Sunday, November 25, 2012

Monday, November 26. 2012

Today's schedule is A-B-C-D

A Block Law 12 - Hello Law family. I want to thank you for working so well with Ms. Curry over the last two months. You've given her a wonderful practice teaching experience and I know that she really enjoyed her time with you. We have a mere 35 classes remaining together to cover the last section of Criminal Law, all of Civil and Family law as well. y in Law we'll examine the court room and we'll look at the three court levels in BC (Provincial, Supreme, and Appellate). After, we'll focus on courtroom organization and then we'll discuss the roles and responsibilities of the judge, the crown prosecutor, defense counsel, the court clerk, court recorder, and sheriff. Next we'll look at the advantages of trial by jury and understand the methods and challenges to jury selection. I'll be pushing you a bit this week to get our criminal law unit finished because we need to shift our focus on to Civil Law soon. For more on juries in BC check out: BC Ministry of the Attorney General - Jury Duty

B Block Geography 12 - Today we'll continue our look at weather by reviewing Friday's topics of energy distribution and the greenhouse effect (and connect those topics to global warming). Our next focus will then be on heat and temperature in the atmosphere. We'll take a look at two sections of the National Geographic video "Six Degrees Could Change the World" (1 to 3 degree temperature changes). In class today, you will need to work on questions 9 & 11 on page 118 AND questions 5, 8, 12 & 13 from page 141 and 16 from page 142 of your Geosystems textbook. We will pay more attention to global warming and climate change later on in the course. For more on the Six Degrees video check out the Interactive Site for the documentary here.
Don't forget that every day we are going to start by looking at the synoptic forecast along with weather maps.
Data Streme
Envrionment Canada: Weather Office Comox


C Block Crime, Media & Society 12 - Today we're back in the library working on the collaborize classroom site. Just a reminder, when posting on the site it is important to identify yourself with something other than your "handle"...slim, smoidawg, imreadytogo66, jds55, bigmuzzy laundry.

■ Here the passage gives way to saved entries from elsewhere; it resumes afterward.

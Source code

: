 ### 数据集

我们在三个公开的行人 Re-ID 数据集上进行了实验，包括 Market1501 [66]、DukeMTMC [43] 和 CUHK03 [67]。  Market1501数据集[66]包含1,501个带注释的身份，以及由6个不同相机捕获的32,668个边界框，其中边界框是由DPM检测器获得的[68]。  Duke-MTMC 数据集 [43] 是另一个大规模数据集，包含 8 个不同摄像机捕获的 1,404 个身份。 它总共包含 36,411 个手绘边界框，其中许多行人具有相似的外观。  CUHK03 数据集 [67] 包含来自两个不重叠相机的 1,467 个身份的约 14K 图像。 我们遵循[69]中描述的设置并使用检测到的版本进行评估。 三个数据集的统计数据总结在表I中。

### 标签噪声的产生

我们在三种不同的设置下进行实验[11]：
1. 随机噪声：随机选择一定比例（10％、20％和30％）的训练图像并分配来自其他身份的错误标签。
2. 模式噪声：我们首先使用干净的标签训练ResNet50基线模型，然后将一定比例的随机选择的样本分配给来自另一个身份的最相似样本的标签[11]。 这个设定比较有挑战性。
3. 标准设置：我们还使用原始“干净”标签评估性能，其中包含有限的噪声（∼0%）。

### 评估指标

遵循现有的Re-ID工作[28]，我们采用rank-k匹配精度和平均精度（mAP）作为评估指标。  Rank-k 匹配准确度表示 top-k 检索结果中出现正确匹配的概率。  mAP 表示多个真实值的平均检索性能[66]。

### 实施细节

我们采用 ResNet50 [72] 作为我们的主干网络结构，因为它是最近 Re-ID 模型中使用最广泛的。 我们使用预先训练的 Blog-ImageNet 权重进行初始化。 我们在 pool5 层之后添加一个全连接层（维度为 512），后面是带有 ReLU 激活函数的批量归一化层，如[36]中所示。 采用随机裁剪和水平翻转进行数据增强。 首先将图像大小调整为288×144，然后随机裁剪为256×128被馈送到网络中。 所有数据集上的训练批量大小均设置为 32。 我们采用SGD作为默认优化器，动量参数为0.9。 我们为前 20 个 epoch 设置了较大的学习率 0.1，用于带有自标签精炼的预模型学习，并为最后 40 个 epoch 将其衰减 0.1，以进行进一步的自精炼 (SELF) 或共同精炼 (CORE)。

I really appreciate that you're willing to post in the on line class but remember "Use each other's names" and "Avoid slang and sarcasm". Now for today I'd like you to do two things:
  1. Finish up your posts on the "Highway of Tears" thread...Remember you need to find out as much as you can on the Highway of Tears and then you need to tell me what you found out about the media's coverage of the Highway of Tears.
  2. Work through the three questions from Friday on the Dateline "My Kid Would Never Do That: Stranger Danger" thread along with the "Big Ideas connecting the two shows" question. 

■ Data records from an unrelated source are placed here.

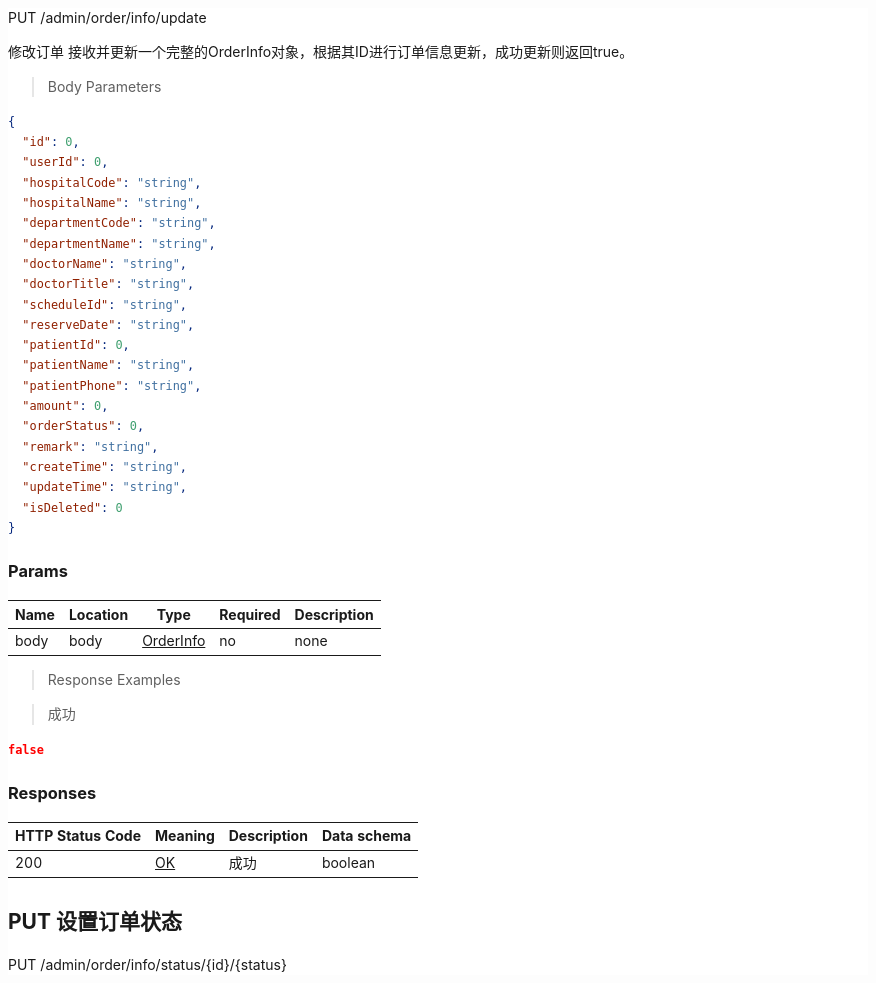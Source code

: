 PUT /admin/order/info/update

修改订单
接收并更新一个完整的OrderInfo对象，根据其ID进行订单信息更新，成功更新则返回true。

> Body Parameters

```json
{
  "id": 0,
  "userId": 0,
  "hospitalCode": "string",
  "hospitalName": "string",
  "departmentCode": "string",
  "departmentName": "string",
  "doctorName": "string",
  "doctorTitle": "string",
  "scheduleId": "string",
  "reserveDate": "string",
  "patientId": 0,
  "patientName": "string",
  "patientPhone": "string",
  "amount": 0,
  "orderStatus": 0,
  "remark": "string",
  "createTime": "string",
  "updateTime": "string",
  "isDeleted": 0
}
```

### Params

|Name|Location|Type|Required|Description|
|---|---|---|---|---|
|body|body|[OrderInfo](#schemaorderinfo)| no |none|

> Response Examples

> 成功

```json
false
```

### Responses

|HTTP Status Code |Meaning|Description|Data schema|
|---|---|---|---|
|200|[OK](https://tools.ietf.org/html/rfc7231#section-6.3.1)|成功|boolean|

## PUT 设置订单状态

PUT /admin/order/info/status/{id}/{status}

D Block Social Studies 11 - Hello Socials family. I want to thank you for working so well with Ms. Curry over the last two months. You've given her a wonderful practice teaching experience and I know that she really enjoyed her time with you. We have a mere 35 classes remaining together to cover the end of the Second World War and give the post war-cold war-post cold war era some justice along with our look at social geography and the contemporary world. So...

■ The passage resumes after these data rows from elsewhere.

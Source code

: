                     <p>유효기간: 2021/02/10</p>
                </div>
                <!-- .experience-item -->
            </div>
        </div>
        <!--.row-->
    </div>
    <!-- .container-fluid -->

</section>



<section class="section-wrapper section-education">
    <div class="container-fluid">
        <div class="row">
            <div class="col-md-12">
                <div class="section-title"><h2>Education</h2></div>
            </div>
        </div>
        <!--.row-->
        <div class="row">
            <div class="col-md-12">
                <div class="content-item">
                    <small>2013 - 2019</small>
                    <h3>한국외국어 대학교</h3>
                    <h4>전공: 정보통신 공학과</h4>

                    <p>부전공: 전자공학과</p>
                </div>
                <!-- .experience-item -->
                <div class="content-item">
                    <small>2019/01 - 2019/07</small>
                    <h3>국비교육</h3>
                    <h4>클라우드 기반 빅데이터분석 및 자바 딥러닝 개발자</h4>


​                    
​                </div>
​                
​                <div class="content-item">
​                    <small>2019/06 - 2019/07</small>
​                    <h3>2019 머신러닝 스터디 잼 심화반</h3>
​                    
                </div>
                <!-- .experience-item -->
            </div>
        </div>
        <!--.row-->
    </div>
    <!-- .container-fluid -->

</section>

Today in class we'll continue our look at World War Two by focusing on the internment of Japanese Canadian citizens here in British Columbia. This sad event in Canadian history was the culmination of years of racism and xenophobia on the west coast. Japanese Canadian citizens were excluded from a 160 kilometer range from the coast, were sent to detention camps and were deprived of their civil liberties. Japanese Canadians lost all their possessions (houses, farms, fishing boats, companies and personal goods) which the government sold off to keep them from returning to British Columbia. It wasn't until 1949 that they regained all of their rights and that all restrictions were lifted. You'll have to work on questions 1 a and b from page 127 out of the Counterpoints textbook.Tomorrow we'll examine the Holocaust and then look at the end of the war both in Europe and in the Pacific.